> The task
Across the records, count every line that includes "dart" and give the number by itself.

---- Supplied records

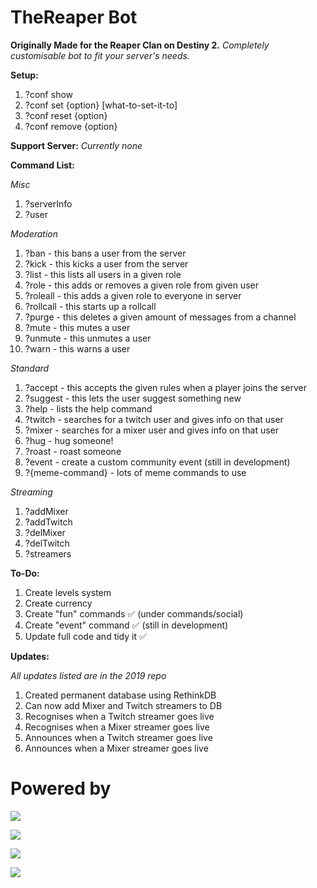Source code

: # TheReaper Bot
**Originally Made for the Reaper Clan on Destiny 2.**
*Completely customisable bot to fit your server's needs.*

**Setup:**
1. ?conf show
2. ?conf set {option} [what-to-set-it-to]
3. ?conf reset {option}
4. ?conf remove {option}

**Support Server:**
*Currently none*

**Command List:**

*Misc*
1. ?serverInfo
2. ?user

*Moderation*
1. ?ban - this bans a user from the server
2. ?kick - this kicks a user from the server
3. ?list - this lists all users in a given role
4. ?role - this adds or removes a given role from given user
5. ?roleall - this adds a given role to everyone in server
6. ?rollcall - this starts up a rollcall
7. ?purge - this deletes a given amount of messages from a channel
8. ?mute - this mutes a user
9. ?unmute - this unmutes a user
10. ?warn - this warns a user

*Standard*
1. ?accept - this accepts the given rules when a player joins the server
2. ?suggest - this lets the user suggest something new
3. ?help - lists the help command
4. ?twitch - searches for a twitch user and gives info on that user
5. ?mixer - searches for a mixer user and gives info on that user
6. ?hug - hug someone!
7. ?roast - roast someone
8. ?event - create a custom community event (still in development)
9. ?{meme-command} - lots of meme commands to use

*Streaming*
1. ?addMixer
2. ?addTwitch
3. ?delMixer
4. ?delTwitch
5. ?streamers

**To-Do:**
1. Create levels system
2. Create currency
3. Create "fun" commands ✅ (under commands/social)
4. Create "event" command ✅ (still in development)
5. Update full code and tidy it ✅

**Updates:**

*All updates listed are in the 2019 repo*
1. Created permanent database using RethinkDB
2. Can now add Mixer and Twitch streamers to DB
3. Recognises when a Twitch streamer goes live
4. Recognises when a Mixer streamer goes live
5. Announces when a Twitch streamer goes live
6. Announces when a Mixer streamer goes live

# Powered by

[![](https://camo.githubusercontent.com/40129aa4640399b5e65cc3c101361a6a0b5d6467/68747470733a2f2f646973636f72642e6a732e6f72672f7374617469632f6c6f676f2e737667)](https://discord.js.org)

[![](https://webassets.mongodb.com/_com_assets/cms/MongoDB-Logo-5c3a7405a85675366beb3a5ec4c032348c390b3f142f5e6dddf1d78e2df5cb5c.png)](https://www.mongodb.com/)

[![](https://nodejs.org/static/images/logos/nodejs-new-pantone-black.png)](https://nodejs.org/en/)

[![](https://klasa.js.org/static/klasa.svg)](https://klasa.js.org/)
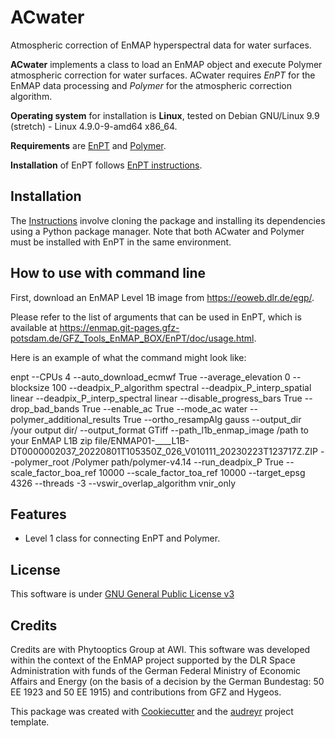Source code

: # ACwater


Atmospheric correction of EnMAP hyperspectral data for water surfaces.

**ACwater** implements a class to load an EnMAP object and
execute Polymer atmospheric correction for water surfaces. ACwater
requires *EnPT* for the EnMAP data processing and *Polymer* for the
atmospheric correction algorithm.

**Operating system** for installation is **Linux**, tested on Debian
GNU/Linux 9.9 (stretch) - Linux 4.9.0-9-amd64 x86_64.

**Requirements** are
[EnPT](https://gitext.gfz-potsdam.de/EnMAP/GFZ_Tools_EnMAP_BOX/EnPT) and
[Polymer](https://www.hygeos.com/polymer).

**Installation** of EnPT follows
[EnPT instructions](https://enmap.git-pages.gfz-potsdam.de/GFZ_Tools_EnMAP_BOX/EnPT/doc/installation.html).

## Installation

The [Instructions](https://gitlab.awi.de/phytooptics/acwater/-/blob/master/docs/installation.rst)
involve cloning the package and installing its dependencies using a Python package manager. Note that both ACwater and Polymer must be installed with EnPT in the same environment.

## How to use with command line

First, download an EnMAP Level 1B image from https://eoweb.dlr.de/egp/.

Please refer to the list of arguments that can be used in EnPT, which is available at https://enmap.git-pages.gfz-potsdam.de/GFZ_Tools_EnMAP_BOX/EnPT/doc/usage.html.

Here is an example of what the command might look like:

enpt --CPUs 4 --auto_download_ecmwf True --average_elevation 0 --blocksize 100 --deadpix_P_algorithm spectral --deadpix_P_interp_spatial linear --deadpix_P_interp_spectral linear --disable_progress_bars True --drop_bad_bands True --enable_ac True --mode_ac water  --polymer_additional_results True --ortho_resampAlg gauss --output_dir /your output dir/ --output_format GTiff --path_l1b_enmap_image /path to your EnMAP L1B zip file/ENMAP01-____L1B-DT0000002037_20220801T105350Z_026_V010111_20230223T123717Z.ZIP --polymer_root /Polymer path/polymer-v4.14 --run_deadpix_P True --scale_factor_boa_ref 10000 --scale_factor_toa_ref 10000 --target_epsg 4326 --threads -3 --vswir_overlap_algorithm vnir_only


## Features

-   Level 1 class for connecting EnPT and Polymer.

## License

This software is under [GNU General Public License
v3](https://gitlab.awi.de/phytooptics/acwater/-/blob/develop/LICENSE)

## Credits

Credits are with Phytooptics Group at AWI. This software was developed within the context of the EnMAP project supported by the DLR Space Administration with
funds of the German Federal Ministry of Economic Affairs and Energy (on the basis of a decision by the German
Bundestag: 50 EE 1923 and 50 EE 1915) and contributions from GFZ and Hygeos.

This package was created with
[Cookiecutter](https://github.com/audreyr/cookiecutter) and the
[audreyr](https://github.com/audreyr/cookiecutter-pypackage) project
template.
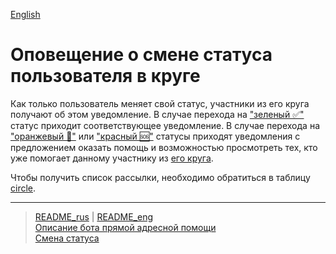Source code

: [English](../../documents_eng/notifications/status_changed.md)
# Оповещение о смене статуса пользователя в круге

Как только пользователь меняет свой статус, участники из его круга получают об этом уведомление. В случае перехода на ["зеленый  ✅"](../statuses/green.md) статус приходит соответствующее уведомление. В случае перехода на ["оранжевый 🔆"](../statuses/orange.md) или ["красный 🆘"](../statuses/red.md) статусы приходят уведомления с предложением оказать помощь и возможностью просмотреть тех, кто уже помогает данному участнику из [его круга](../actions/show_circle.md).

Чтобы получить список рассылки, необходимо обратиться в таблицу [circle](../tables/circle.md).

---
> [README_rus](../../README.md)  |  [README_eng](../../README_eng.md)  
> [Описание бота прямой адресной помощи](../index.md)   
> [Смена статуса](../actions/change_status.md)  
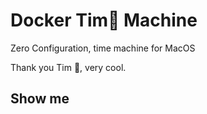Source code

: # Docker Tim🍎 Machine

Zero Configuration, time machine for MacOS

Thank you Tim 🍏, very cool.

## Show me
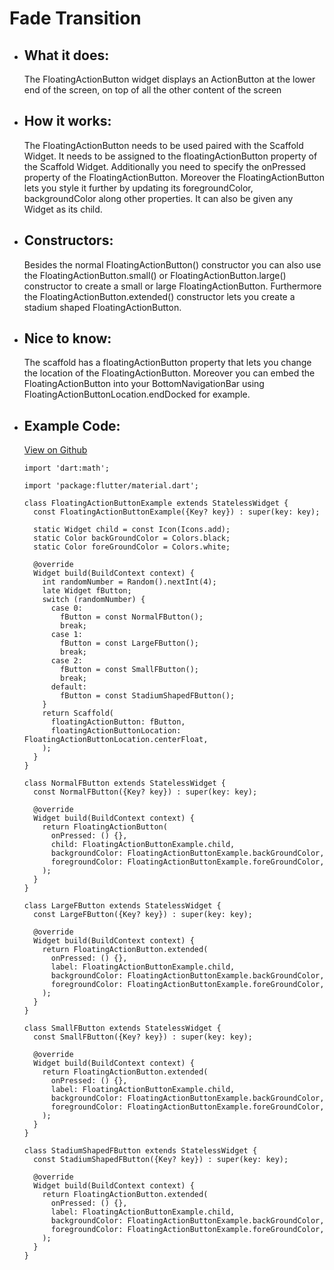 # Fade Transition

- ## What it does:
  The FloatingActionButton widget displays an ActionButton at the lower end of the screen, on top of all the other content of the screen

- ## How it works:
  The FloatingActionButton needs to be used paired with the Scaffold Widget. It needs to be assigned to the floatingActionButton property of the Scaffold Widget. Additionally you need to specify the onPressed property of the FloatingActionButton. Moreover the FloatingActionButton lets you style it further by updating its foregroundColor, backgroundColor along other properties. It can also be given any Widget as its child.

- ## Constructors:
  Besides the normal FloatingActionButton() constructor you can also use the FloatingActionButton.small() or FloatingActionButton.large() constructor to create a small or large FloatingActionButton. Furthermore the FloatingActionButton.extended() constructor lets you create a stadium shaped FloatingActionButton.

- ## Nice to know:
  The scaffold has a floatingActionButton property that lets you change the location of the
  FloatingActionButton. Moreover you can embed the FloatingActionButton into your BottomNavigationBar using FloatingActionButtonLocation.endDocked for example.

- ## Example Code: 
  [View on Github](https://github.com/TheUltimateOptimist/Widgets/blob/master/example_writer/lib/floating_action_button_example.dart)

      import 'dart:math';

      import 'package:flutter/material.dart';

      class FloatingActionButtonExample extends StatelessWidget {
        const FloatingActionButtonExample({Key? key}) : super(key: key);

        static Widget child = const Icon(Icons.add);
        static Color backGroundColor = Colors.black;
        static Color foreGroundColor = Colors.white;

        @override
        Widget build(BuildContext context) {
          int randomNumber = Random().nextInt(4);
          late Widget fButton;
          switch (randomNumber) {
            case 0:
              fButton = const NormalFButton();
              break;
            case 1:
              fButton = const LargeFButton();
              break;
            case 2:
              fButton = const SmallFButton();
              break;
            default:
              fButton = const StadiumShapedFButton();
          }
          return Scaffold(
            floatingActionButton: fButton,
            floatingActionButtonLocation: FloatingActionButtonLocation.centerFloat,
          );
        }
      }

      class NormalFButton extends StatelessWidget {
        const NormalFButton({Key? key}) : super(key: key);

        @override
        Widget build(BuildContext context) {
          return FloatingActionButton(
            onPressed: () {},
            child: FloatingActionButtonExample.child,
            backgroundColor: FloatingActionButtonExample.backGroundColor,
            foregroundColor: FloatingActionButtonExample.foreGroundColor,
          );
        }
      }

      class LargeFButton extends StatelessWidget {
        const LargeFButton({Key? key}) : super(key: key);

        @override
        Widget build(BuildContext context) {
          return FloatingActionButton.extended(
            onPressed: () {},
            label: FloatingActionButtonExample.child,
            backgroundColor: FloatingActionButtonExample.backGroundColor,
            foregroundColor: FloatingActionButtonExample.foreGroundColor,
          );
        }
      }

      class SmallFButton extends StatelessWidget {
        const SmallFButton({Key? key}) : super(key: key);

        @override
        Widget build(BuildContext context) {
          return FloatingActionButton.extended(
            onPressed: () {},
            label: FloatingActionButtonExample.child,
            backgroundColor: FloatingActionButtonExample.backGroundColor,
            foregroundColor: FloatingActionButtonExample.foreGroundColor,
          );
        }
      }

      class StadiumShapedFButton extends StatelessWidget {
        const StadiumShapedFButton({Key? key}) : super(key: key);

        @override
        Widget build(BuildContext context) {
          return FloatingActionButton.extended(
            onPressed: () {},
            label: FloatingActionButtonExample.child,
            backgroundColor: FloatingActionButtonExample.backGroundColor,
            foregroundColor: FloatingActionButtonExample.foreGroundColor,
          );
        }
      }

--------

> Response to this exercise
3